OSCAR: Orchestrated Self-verification and Cross-path Refinement
Summary: arXiv:2604.01624v2 Announce Type: replace
Abstract
Diffusion language models (DLMs) expose their denoising trajectories, offering a natural handle for inference-time control; accordingly, an ideal hallucination mitigation framework should intervene during generation using this model-native signal rather than relying on an externally trained hallucination classifier.
Toward this, we formulate commitment uncertainty localization: given a denoising trajectory, identify token positions whose cross-chain entropy exceeds an unsupervised threshold before factually unreliable commitments propagate into self-consistent but incorrect outputs.
Introduction to OSCAR
We introduce OSCAR, a training-free inference-time framework operationalizing the commitment uncertainty localization. OSCAR runs N parallel denoising chains with randomized reveal orders, computes cross-chain Shannon entropy to detect high-uncertainty positions, and then performs targeted remasking conditioned on retrieved evidence.
Methodology
The framework employs a series of trajectory-level assessments, including a cross-chain divergence-at-hallucination (CDH) metric, for principled comparison of localization methods. The approach involves the following key steps:
- Parallel Denoising Chains: OSCAR operates multiple chains simultaneously to enhance the robustness of the inference process.
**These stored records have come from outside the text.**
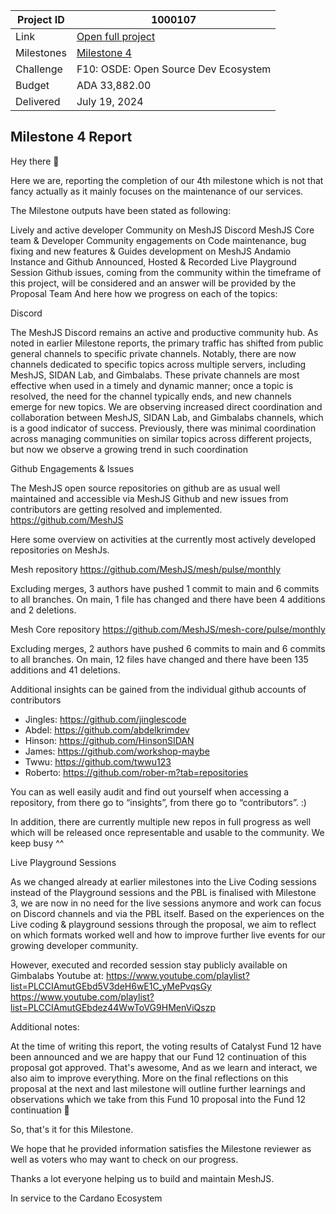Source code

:|Project ID|1000107|
|-----------|-------------|
|Link|[Open full project](https://projectcatalyst.io/funds/10/f10-osde-open-source-dev-ecosystem/meshjs-sdk-operations-supporting-open-source-library-development-developer-resources-and-builder-community)|
|Milestones|[Milestone 4](https://milestones.projectcatalyst.io/projects/1000107/milestones/4)
|Challenge|F10: OSDE: Open Source Dev Ecosystem|
|Budget|ADA 33,882.00|
|Delivered|July 19, 2024|

## Milestone 4 Report

Hey there 🙂

Here we are, reporting the completion of our 4th milestone which is not that fancy actually as it mainly focuses on the maintenance of our services.

The Milestone outputs have been stated as following:

Lively and active developer Community on MeshJS Discord
MeshJS Core team & Developer Community engagements on Code maintenance, bug fixing and new features & Guides development on MeshJS Andamio Instance and Github
Announced, Hosted & Recorded Live Playground Session
Github issues, coming from the community within the timeframe of this project, will be considered and an answer will be provided by the Proposal Team
And here how we progress on each of the topics:

Discord

The MeshJS Discord remains an active and productive community hub. As noted in earlier Milestone reports, the primary traffic has shifted from public general channels to specific private channels. Notably, there are now channels dedicated to specific topics across multiple servers, including MeshJS, SIDAN Lab, and Gimbalabs. These private channels are most effective when used in a timely and dynamic manner; once a topic is resolved, the need for the channel typically ends, and new channels emerge for new topics. We are observing increased direct coordination and collaboration between MeshJS, SIDAN Lab, and Gimbalabs channels, which is a good indicator of success. Previously, there was minimal coordination across managing communities on similar topics across different projects, but now we observe a growing trend in such coordination

Github Engagements & Issues

The MeshJS open source repositories on github are as usual well maintained and accessible via MeshJS Github and new issues from contributors are getting resolved and implemented.
https://github.com/MeshJS 

Here some overview on activities at the currently most actively developed repositories on MeshJs. 

Mesh repository
https://github.com/MeshJS/mesh/pulse/monthly 

Excluding merges, 3 authors have pushed 1 commit to main and 6 commits to all branches. On main, 1 file has changed and there have been 4 additions and 2 deletions.

Mesh Core repository
https://github.com/MeshJS/mesh-core/pulse/monthly 

Excluding merges, 2 authors have pushed 6 commits to main and 6 commits to all branches. On main, 12 files have changed and there have been 135 additions and 41 deletions.

Additional insights can be gained from the individual github accounts of contributors

- Jingles: https://github.com/jinglescode 
- Abdel: https://github.com/abdelkrimdev 
- Hinson: https://github.com/HinsonSIDAN 
- James: https://github.com/workshop-maybe 
- Twwu: https://github.com/twwu123 
- Roberto: https://github.com/rober-m?tab=repositories 

You can as well easily audit and find out yourself when accessing a repository, from there go to “insights”, from there go to “contributors”. :)

In addition, there are currently multiple new repos in full progress  as well which will be released once representable and usable to the community. We keep busy ^^

Live Playground Sessions

As we changed already at earlier milestones into the Live Coding sessions instead of the Playground sessions and the PBL is finalised with Milestone 3, we are now in no need for the live sessions anymore and work can focus on Discord channels and via the PBL itself. Based on the experiences on the Live coding & playground sessions through the proposal, we aim to reflect on which formats worked well and how to improve further live events for our growing developer community. 

However, executed and recorded session stay publicly available on Gimbalabs Youtube at:
https://www.youtube.com/playlist?list=PLCCIAmutGEbd5V3deH6wE1C_yMePvqsGy 
https://www.youtube.com/playlist?list=PLCCIAmutGEbdez44WwToVG9HMenViQszp

Additional notes:

At the time of writing this report, the voting results of Catalyst Fund 12 have been announced and we are happy that our Fund 12 continuation of this proposal got approved. That's awesome, And as we learn and interact, we also aim to improve everything. More on the final reflections on this proposal at the next and last milestone will outline further learnings and observations which we take from this Fund 10 proposal into the Fund 12 continuation 🙂

So, that's it for this Milestone.

We hope that he provided information satisfies the Milestone reviewer as well as voters who may want to check on our progress.

Thanks a lot everyone helping us to build and maintain MeshJS.

In service to the Cardano Ecosystem 
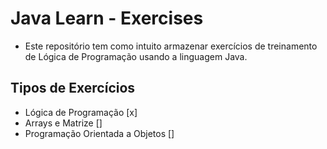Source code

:# Java Learn - Exercises
- Este repositório tem como intuito armazenar exercícios de treinamento de Lógica de Programação usando a linguagem Java.

## Tipos de Exercícios
- Lógica de Programação [x]
- Arrays e Matrize []
- Programação Orientada a Objetos []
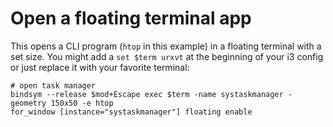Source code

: # Open a floating terminal app

This opens a CLI program (`htop` in this example) in a floating terminal with a set size. You might add a `set $term urxvt` at the beginning of your i3 config or just replace it with your favorite terminal:

    # open task manager
    bindsym --release $mod+Escape exec $term -name systaskmanager -geometry 150x50 -e htop
    for_window [instance="systaskmanager"] floating enable
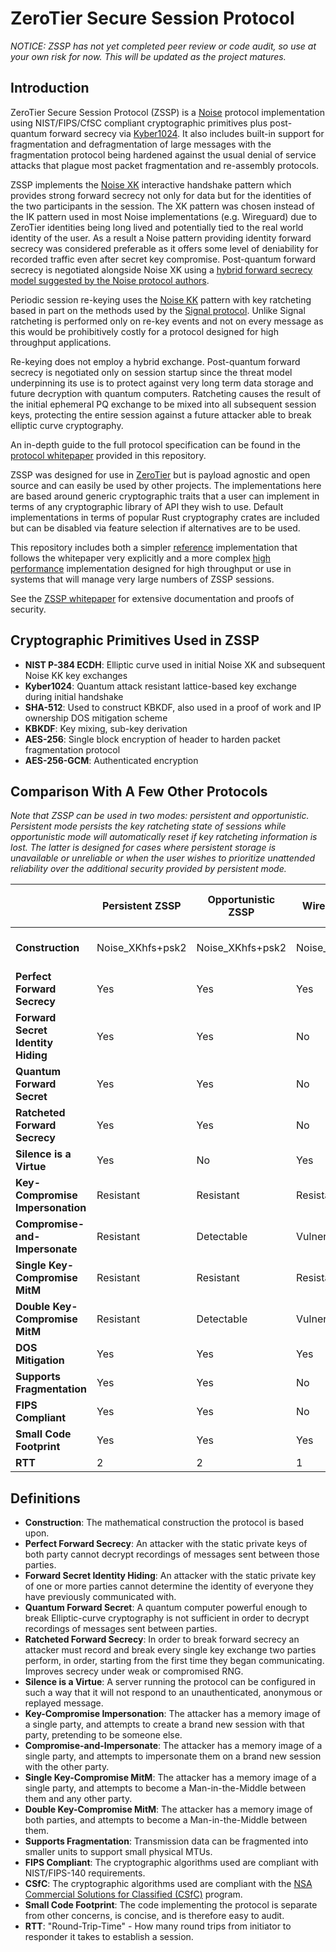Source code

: ZeroTier Secure Session Protocol
======

*NOTICE: ZSSP has not yet completed peer review or code audit, so use at your own risk for now. This will be updated as the project matures.*

## Introduction

ZeroTier Secure Session Protocol (ZSSP) is a [Noise](http://noiseprotocol.org) protocol implementation using NIST/FIPS/CfSC compliant cryptographic primitives plus post-quantum forward secrecy via [Kyber1024](https://pq-crystals.org/kyber/). It also includes built-in support for fragmentation and defragmentation of large messages with the fragmentation protocol being hardened against the usual denial of service attacks that plague most packet fragmentation and re-assembly protocols.

ZSSP implements the [Noise XK](http://noiseprotocol.org/noise.html#interactive-handshake-patterns-fundamental) interactive handshake pattern which provides strong forward secrecy not only for data but for the identities of the two participants in the session. The XK pattern was chosen instead of the IK pattern used in most Noise implementations (e.g. Wireguard) due to ZeroTier identities being long lived and potentially tied to the real world identity of the user. As a result a Noise pattern providing identity forward secrecy was considered preferable as it offers some level of deniability for recorded traffic even after secret key compromise. Post-quantum forward secrecy is negotiated alongside Noise XK using a [hybrid forward secrecy model suggested by the Noise protocol authors](https://github.com/noiseprotocol/noise_wiki/wiki/Hybrid-Forward-Secrecy).

Periodic session re-keying uses the [Noise KK](http://noiseprotocol.org/noise.html#interactive-handshake-patterns-fundamental) pattern with key ratcheting based in part on the methods used by the [Signal protocol](https://signal.org/docs/specifications/doubleratchet/). Unlike Signal ratcheting is performed only on re-key events and not on every message as this would be prohibitively costly for a protocol designed for high throughput applications.

Re-keying does not employ a hybrid exchange. Post-quantum forward secrecy is negotiated only on session startup since the threat model underpinning its use is to protect against very long term data storage and future decryption with quantum computers. Ratcheting causes the result of the initial ephemeral PQ exchange to be mixed into all subsequent session keys, protecting the entire session against a future attacker able to break elliptic curve cryptography.

An in-depth guide to the full protocol specification can be found in the [protocol whitepaper](whitepaper/zssp.pdf) provided in this repository.

ZSSP was designed for use in [ZeroTier](https://www.zerotier.com/) but is payload agnostic and open source and can easily be used by other projects. The implementations here are based around generic cryptographic traits that a user can implement in terms of any cryptographic library of API they wish to use. Default implementations in terms of popular Rust cryptography crates are included but can be disabled via feature selection if alternatives are to be used.

This repository includes both a simpler [reference](reference/) implementation that follows the whitepaper very explicitly and a more complex [high performance](performance/) implementation designed for high throughput or use in systems that will manage very large numbers of ZSSP sessions.

See the [ZSSP whitepaper](whitepaper/zssp.pdf) for extensive documentation and proofs of security.

## Cryptographic Primitives Used in ZSSP

 - **NIST P-384 ECDH**: Elliptic curve used in initial Noise XK and subsequent Noise KK key exchanges
 - **Kyber1024**: Quantum attack resistant lattice-based key exchange during initial handshake
 - **SHA-512**: Used to construct KBKDF, also used in a proof of work and IP ownership DOS mitigation scheme
 - **KBKDF**: Key mixing, sub-key derivation
 - **AES-256**: Single block encryption of header to harden packet fragmentation protocol
 - **AES-256-GCM**: Authenticated encryption

## Comparison With A Few Other Protocols

*Note that ZSSP can be used in two modes: persistent and opportunistic. Persistent mode persists the key ratcheting state of sessions while opportunistic mode will automatically reset if key ratcheting information is lost. The latter is designed for cases where persistent storage is unavailable or unreliable or when the user wishes to prioritize unattended reliability over the additional security provided by persistent mode.*

| | Persistent ZSSP | Opportunistic ZSSP| WireGuard | ZeroTier Legacy Transport |
| --- | --- | --- | --- | --- |
|**Construction**|Noise\_XKhfs+psk2|Noise\_XKhfs+psk2|Noise\_IKpsk2|Static Diffie-Helman|
|**Perfect Forward Secrecy**|Yes|Yes|Yes|No|
|**Forward Secret Identity Hiding**|Yes|Yes|No|No|
|**Quantum Forward Secret**|Yes|Yes|No|No|
|**Ratcheted Forward Secrecy**|Yes|Yes|No|No|
|**Silence is a Virtue**|Yes|No|Yes|No|
|**Key-Compromise Impersonation**|Resistant|Resistant|Resistant|Vulnerable|
|**Compromise-and-Impersonate**|Resistant|Detectable|Vulnerable|Vulnerable|
|**Single Key-Compromise MitM**|Resistant|Resistant|Resistant|Vulnerable|
|**Double Key-Compromise MitM**|Resistant|Detectable|Vulnerable|Vulnerable|
|**DOS Mitigation**|Yes|Yes|Yes|No|
|**Supports Fragmentation**|Yes|Yes|No|Yes|
|**FIPS Compliant**|Yes|Yes|No|No|
|**Small Code Footprint**|Yes|Yes|Yes|No|
|**RTT**|2|2|1|Stateless|

## Definitions

* **Construction**: The mathematical construction the protocol is based upon.
* **Perfect Forward Secrecy**: An attacker with the static private keys of both party cannot decrypt recordings of messages sent between those parties.
* **Forward Secret Identity Hiding**: An attacker with the static private key of one or more parties cannot determine the identity of everyone they have previously communicated with.
* **Quantum Forward Secret**: A quantum computer powerful enough to break Elliptic-curve cryptography is not sufficient in order to decrypt recordings of messages sent between parties.
* **Ratcheted Forward Secrecy**: In order to break forward secrecy an attacker must record and break every single key exchange two parties perform, in order, starting from the first time they began communicating. Improves secrecy under weak or compromised RNG.
* **Silence is a Virtue**: A server running the protocol can be configured in such a way that it will not respond to an unauthenticated, anonymous or replayed message.
* **Key-Compromise Impersonation**: The attacker has a memory image of a single party, and attempts to create a brand new session with that party, pretending to be someone else.
* **Compromise-and-Impersonate**: The attacker has a memory image of a single party, and attempts to impersonate them on a brand new session with the other party.
* **Single Key-Compromise MitM**: The attacker has a memory image of a single party, and attempts to become a Man-in-the-Middle between them and any other party.
* **Double Key-Compromise MitM**: The attacker has a memory image of both parties, and attempts to become a Man-in-the-Middle between them.
* **Supports Fragmentation**: Transmission data can be fragmented into smaller units to support small physical MTUs.
* **FIPS Compliant**: The cryptographic algorithms used are compliant with NIST/FIPS-140 requirements.
* **CSfC**: The cryptographic algorithms used are compliant with the [NSA Commercial Solutions for Classified (CSfC)](https://www.nsa.gov/Resources/Commercial-Solutions-for-Classified-Program/) program.
* **Small Code Footprint**: The code implementing the protocol is separate from other concerns, is concise, and is therefore easy to audit.
* **RTT**: "Round-Trip-Time" - How many round trips from initiator to responder it takes to establish a session.
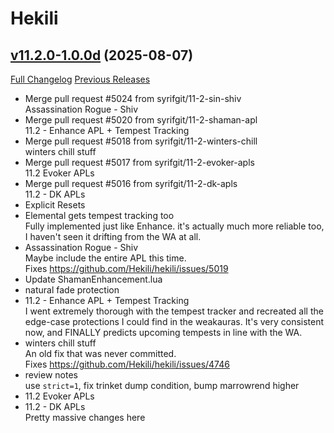 # Hekili

## [v11.2.0-1.0.0d](https://github.com/Hekili/hekili/tree/v11.2.0-1.0.0d) (2025-08-07)
[Full Changelog](https://github.com/Hekili/hekili/compare/v11.2.0-1.0.0c...v11.2.0-1.0.0d) [Previous Releases](https://github.com/Hekili/hekili/releases)

- Merge pull request #5024 from syrifgit/11-2-sin-shiv  
    Assassination Rogue - Shiv  
- Merge pull request #5020 from syrifgit/11-2-shaman-apl  
    11.2 - Enhance APL + Tempest Tracking  
- Merge pull request #5018 from syrifgit/11-2-winters-chill  
    winters chill stuff  
- Merge pull request #5017 from syrifgit/11-2-evoker-apls  
    11.2 Evoker APLs  
- Merge pull request #5016 from syrifgit/11-2-dk-apls  
    11.2 - DK APLs  
- Explicit Resets  
- Elemental gets tempest tracking too  
    Fully implemented just like Enhance. it's actually much more reliable too, I haven't seen it drifting from the WA at all.  
- Assassination Rogue - Shiv  
    Maybe include the entire APL this time.  
    Fixes https://github.com/Hekili/hekili/issues/5019  
- Update ShamanEnhancement.lua  
- natural fade protection  
- 11.2 - Enhance APL + Tempest Tracking  
    I went extremely thorough with the tempest tracker and recreated all the edge-case protections I could find in the weakauras. It's very consistent now, and FINALLY predicts upcoming tempests in line with the WA.  
- winters chill stuff  
    An old fix that was never committed.  
    Fixes https://github.com/Hekili/hekili/issues/4746  
- review notes  
    use `strict=1`, fix trinket dump condition, bump marrowrend higher  
- 11.2 Evoker APLs  
- 11.2 - DK APLs  
    Pretty massive changes here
- Randomized Reveal Orders: The randomization of token reveal orders helps to mitigate biases and ensures a more reliable assessment of uncertainty.
- Cross-chain Shannon Entropy: This metric is utilized to identify token positions with high uncertainty, allowing for targeted interventions.
- Targeted Remasking: Once high-uncertainty positions are detected, OSCAR applies remasking strategies to correct potential hallucinations.
Results
Ablation studies confirm that both localization and correction strategies contribute complementary gains, showing robustness across various configurations of N in {4, 8, 16}. The application of OSCAR on multiple datasets, including:
- TriviaQA
- HotpotQA
- RAGTruth
- CommonsenseQA
using models such as LLaDA-8B and Dream-7B, demonstrates significant enhancements in generation quality. OSCAR effectively reduces hallucinated content and improves factual accuracy through its uncertainty-guided remasking approach, facilitating a more effective integration of retrieved evidence.
Conclusion
The native entropy-based uncertainty signal of OSCAR surpasses that of specialized trained detectors, emphasizing the inherent capacity of diffusion language models to identify factual uncertainty. This is a significant advancement over the sequential token commitment structure typically found in autoregressive models, suggesting that DLMs possess unique advantages in managing factual accuracy during text generation.